Od 5 do 30 proc. ciężarówek ma zmanipulowany tachograf – oficjalne dane z kontroli

Nawet co drugi tachograf bywa przedmiotem manipulacji – takie doniesienia pojawiły się ostatnio w niderlandzkich mediach, przy okazji docierając także do Polski. Sprawa mogła wywoływać sensację, choć wydawała się też mało prawdopodobne.

Teraz okazuje się, że dane faktycznie były oderwane od rzeczywistości. Doniesienia zdemontowało bowiem samo ILT, czyli niderlandzki odpowiednik Inspekcji Transportu Drogowego. To właśnie ta służba odpowiada za kontrole tachografów, a opracowane przez nią statystyki mówią o znacznie mniejszej skali problemu.

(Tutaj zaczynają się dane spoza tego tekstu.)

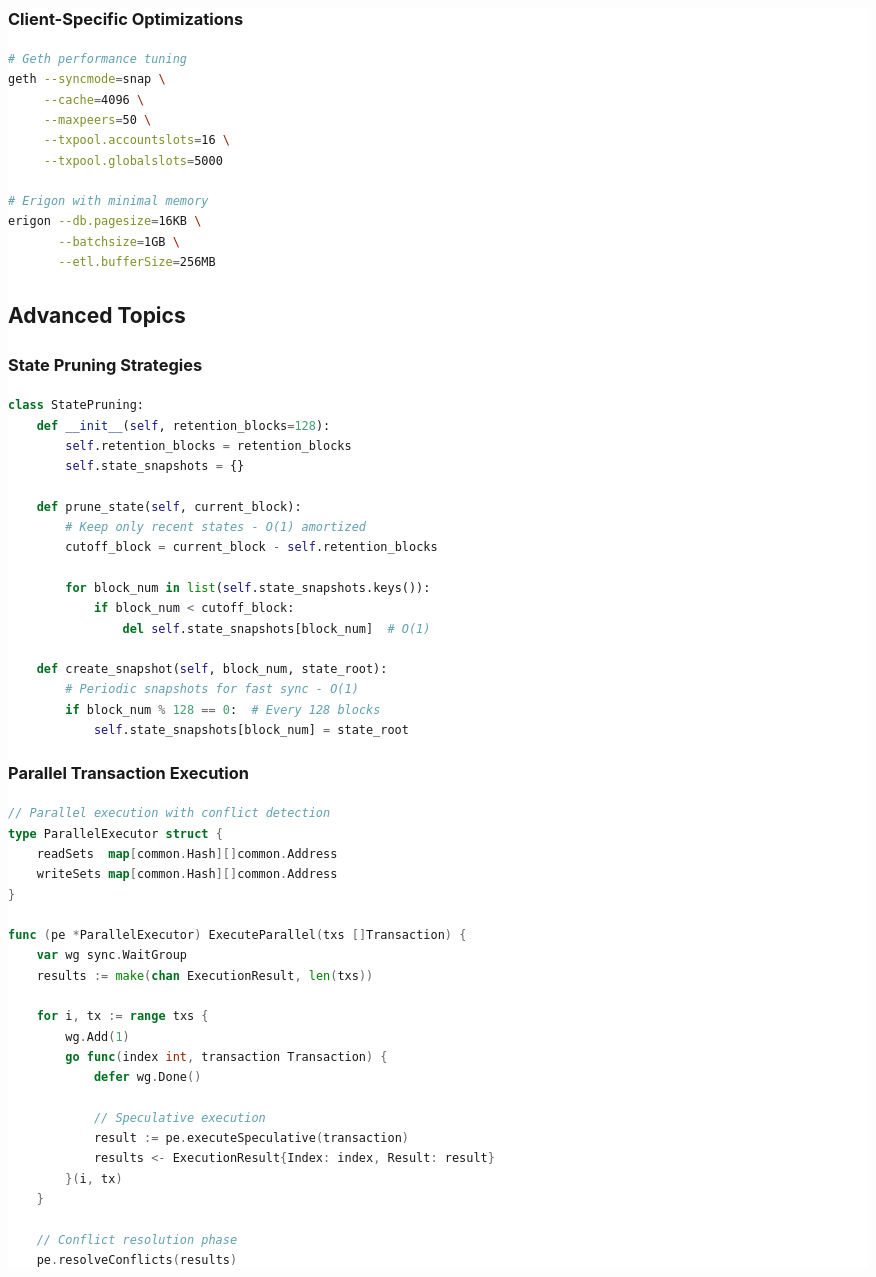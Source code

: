 ### **Client-Specific Optimizations**
```bash
# Geth performance tuning
geth --syncmode=snap \
     --cache=4096 \
     --maxpeers=50 \
     --txpool.accountslots=16 \
     --txpool.globalslots=5000

# Erigon with minimal memory
erigon --db.pagesize=16KB \
       --batchsize=1GB \
       --etl.bufferSize=256MB
```

## **Advanced Topics**

### **State Pruning Strategies**
```python
class StatePruning:
    def __init__(self, retention_blocks=128):
        self.retention_blocks = retention_blocks
        self.state_snapshots = {}
        
    def prune_state(self, current_block):
        # Keep only recent states - O(1) amortized
        cutoff_block = current_block - self.retention_blocks
        
        for block_num in list(self.state_snapshots.keys()):
            if block_num < cutoff_block:
                del self.state_snapshots[block_num]  # O(1)
                
    def create_snapshot(self, block_num, state_root):
        # Periodic snapshots for fast sync - O(1)
        if block_num % 128 == 0:  # Every 128 blocks
            self.state_snapshots[block_num] = state_root
```

### **Parallel Transaction Execution**
```go
// Parallel execution with conflict detection
type ParallelExecutor struct {
    readSets  map[common.Hash][]common.Address
    writeSets map[common.Hash][]common.Address
}

func (pe *ParallelExecutor) ExecuteParallel(txs []Transaction) {
    var wg sync.WaitGroup
    results := make(chan ExecutionResult, len(txs))
    
    for i, tx := range txs {
        wg.Add(1)
        go func(index int, transaction Transaction) {
            defer wg.Done()
            
            // Speculative execution
            result := pe.executeSpeculative(transaction)
            results <- ExecutionResult{Index: index, Result: result}
        }(i, tx)
    }
    
    // Conflict resolution phase
    pe.resolveConflicts(results)
```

Wyniki poszczególnych akcji mogą się oczywiście różnić. Jak jednak podaje ILT, niemal zawsze odsetek zmanipulowanych tachografów mieści się między 5 a 30 procent. W najgorszych przypadkach manipulacja bywa więc stwierdzana w co trzeciej ciężarówce. W najlepszych dotyczy to co dwudziestego pojazdu. Skąd natomiast wzięła się wspomniana informacja z co drugą ciężarówką? Tego ILT nie wie, ale raczej takich wyników nie odnotowywało.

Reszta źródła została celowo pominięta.